Task objective:
Should a line below contain the word "terms", report it.
BEGIN Records for the exercise
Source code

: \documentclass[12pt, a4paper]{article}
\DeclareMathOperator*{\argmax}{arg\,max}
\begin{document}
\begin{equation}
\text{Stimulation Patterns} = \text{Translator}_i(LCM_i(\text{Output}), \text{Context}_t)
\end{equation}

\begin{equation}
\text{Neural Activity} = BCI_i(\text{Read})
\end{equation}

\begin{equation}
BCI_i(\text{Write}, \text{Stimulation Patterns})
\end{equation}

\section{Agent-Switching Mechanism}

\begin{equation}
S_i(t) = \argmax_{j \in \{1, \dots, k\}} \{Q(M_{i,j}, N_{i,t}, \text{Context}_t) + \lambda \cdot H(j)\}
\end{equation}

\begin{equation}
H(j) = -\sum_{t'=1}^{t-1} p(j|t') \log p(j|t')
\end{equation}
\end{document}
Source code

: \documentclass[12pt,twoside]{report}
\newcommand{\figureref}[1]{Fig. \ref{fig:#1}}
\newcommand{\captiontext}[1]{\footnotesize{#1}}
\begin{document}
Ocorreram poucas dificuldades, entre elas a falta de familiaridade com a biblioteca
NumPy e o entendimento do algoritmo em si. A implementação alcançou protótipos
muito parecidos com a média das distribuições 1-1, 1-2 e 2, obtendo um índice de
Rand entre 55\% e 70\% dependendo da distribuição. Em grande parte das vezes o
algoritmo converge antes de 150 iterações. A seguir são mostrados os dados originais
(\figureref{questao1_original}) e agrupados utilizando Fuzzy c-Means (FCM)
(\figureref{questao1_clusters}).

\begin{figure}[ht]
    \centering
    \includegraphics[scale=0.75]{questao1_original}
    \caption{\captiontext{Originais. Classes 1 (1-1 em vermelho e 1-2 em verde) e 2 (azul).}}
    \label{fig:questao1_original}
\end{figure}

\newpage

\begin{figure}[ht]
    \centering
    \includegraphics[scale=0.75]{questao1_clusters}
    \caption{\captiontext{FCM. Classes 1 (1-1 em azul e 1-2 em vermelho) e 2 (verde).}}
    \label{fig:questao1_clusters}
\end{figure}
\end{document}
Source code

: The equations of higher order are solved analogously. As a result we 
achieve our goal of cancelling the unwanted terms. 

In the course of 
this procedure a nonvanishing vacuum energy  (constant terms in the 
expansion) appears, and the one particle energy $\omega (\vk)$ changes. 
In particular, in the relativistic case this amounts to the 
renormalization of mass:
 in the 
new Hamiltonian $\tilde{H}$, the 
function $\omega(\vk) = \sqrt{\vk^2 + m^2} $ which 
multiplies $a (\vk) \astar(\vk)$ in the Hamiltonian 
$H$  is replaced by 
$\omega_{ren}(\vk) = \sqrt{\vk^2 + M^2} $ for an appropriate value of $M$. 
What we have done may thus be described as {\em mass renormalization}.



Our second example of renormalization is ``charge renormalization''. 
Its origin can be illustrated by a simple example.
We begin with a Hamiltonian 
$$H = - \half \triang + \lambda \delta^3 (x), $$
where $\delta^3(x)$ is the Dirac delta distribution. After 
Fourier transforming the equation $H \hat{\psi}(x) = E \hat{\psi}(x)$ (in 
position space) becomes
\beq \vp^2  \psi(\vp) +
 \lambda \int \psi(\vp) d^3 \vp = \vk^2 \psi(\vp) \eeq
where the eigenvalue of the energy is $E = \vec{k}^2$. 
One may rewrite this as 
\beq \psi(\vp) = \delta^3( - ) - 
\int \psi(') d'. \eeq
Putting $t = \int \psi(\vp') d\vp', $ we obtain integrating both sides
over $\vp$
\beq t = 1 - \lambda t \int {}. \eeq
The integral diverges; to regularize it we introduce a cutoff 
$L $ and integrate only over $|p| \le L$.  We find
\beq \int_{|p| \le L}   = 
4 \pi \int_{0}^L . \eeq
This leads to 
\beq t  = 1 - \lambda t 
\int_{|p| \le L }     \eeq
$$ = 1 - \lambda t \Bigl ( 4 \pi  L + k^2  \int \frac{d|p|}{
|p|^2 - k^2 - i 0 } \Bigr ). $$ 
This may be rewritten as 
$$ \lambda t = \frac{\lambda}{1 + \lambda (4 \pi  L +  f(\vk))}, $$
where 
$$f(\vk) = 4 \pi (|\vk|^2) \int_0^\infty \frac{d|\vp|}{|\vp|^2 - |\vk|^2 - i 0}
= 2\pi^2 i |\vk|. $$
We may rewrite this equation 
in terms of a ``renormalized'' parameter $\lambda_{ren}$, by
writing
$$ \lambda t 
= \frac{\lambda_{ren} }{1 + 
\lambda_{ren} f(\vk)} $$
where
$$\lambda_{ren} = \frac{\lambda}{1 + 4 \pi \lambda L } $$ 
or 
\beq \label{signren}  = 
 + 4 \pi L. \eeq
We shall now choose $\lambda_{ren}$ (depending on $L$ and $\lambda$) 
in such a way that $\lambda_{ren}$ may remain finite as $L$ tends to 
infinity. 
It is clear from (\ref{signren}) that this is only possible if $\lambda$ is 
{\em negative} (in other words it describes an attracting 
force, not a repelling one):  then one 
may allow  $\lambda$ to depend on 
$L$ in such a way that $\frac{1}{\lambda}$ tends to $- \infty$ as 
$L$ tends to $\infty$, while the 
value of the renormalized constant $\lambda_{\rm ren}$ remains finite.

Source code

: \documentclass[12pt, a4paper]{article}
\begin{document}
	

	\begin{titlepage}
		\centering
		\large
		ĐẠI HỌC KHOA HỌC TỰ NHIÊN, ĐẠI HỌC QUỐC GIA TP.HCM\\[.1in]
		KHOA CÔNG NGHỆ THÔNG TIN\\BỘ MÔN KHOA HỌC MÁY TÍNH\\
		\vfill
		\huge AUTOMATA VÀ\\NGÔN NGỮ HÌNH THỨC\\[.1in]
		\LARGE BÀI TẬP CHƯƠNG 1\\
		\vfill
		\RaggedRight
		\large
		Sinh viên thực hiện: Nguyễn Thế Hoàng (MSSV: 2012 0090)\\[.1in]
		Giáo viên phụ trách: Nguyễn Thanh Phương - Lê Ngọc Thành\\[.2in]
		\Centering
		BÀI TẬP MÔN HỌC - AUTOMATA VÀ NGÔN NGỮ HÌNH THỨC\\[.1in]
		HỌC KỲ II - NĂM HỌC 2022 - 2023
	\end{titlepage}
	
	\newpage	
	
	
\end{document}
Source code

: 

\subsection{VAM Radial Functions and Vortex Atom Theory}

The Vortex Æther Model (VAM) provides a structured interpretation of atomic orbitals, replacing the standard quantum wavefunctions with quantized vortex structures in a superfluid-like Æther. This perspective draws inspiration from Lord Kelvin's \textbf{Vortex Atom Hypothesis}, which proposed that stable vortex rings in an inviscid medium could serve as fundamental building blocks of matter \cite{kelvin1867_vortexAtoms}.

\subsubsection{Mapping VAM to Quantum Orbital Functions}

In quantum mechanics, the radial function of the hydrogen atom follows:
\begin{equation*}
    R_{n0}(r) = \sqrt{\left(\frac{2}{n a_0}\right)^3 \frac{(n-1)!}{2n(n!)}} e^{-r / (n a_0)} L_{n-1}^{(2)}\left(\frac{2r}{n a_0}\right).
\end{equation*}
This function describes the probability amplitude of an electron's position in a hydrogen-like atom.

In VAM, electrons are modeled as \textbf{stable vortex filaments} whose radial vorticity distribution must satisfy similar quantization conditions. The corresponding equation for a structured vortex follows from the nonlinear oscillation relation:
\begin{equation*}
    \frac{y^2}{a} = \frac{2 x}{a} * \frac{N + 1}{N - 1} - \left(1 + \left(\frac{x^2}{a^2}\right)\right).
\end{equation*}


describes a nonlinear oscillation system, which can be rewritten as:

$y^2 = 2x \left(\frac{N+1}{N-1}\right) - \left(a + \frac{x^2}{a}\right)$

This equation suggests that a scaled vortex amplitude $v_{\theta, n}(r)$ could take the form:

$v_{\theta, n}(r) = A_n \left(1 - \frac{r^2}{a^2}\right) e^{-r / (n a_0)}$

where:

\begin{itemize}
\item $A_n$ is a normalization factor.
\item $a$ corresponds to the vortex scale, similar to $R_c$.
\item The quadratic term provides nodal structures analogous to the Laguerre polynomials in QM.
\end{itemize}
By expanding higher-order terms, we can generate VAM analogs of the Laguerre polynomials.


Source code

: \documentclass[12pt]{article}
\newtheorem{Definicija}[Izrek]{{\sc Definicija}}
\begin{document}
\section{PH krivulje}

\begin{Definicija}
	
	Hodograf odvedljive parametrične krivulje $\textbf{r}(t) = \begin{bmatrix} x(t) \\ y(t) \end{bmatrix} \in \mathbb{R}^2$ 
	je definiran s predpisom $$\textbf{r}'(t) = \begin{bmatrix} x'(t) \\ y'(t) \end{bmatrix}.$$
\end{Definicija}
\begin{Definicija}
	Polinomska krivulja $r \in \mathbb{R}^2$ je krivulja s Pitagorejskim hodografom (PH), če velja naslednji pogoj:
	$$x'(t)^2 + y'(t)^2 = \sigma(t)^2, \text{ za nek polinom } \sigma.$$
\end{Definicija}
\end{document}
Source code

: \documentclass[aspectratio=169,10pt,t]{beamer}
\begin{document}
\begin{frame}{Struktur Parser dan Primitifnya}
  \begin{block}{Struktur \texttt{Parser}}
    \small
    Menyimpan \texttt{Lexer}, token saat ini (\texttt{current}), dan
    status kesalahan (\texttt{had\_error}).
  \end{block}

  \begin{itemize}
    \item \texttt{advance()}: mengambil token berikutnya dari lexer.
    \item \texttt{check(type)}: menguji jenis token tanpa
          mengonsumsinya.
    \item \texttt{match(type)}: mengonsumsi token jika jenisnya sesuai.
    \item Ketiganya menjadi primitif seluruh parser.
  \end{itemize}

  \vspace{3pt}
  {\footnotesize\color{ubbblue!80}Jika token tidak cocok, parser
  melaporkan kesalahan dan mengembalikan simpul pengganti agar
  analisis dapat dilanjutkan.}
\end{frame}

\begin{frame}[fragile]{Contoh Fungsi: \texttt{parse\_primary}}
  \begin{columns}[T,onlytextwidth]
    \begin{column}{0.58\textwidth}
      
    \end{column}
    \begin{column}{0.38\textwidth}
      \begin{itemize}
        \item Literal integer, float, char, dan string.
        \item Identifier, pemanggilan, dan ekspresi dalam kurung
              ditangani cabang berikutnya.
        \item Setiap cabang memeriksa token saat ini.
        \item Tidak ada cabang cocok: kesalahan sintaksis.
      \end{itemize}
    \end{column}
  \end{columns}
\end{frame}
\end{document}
END Records for the exercise
Written reply:
achieve our goal of cancelling the unwanted terms. 
this procedure a nonvanishing vacuum energy  (constant terms in the 
in terms of a ``renormalized'' parameter $\lambda_{ren}$, by
By expanding higher-order terms, we can generate VAM analogs of the Laguerre polynomials.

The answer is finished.